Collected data

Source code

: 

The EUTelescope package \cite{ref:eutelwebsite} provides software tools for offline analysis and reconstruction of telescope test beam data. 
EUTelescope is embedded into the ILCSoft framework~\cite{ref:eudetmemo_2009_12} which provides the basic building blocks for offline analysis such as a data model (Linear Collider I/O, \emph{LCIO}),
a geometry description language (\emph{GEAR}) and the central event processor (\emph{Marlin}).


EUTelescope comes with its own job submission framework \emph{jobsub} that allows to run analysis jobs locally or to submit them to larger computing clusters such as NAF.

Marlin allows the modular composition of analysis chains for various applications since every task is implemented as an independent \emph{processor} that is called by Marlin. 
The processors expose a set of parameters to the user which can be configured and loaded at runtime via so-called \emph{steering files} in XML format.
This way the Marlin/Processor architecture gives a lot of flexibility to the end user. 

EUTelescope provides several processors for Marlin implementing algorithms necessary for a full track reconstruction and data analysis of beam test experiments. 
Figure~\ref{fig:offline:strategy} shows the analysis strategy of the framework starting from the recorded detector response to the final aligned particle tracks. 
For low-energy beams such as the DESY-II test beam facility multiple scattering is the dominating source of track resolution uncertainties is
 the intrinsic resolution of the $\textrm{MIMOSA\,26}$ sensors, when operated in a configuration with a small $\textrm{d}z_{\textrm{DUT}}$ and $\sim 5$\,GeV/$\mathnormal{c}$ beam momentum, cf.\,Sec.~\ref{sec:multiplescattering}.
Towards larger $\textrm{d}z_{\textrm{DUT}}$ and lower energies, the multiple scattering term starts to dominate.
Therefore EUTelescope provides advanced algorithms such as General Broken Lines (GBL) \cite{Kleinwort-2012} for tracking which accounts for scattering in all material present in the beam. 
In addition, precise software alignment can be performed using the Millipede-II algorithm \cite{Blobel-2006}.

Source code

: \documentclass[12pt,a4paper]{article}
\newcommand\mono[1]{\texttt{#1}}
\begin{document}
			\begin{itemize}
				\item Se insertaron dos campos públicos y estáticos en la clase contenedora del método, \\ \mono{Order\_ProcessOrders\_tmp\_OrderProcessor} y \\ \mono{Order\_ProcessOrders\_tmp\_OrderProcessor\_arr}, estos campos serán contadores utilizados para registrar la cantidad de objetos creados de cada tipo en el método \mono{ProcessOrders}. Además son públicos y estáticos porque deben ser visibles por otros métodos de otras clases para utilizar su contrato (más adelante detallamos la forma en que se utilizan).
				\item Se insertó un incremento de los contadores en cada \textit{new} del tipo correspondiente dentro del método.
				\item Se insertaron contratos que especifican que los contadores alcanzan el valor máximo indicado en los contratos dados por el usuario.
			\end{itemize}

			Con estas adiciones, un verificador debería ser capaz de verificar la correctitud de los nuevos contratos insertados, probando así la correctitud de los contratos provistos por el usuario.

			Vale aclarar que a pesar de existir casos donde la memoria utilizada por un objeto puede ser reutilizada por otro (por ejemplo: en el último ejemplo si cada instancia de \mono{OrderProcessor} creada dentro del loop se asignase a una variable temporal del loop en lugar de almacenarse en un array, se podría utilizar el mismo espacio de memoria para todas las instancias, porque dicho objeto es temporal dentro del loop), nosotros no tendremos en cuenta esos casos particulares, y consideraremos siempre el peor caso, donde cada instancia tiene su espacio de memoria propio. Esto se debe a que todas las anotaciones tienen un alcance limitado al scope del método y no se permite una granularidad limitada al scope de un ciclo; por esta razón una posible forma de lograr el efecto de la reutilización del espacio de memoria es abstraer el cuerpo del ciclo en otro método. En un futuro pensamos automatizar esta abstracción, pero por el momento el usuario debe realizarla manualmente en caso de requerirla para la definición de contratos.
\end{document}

ACTION ITEM:
Above are the records; copy exactly the lines from the line with "the intrinsic resolution" through the line with "starts to dominate.", both included.

ANSWER:
 the intrinsic resolution of the $\textrm{MIMOSA\,26}$ sensors, when operated in a configuration with a small $\textrm{d}z_{\textrm{DUT}}$ and $\sim 5$\,GeV/$\mathnormal{c}$ beam momentum, cf.\,Sec.~\ref{sec:multiplescattering}.
Towards larger $\textrm{d}z_{\textrm{DUT}}$ and lower energies, the multiple scattering term starts to dominate.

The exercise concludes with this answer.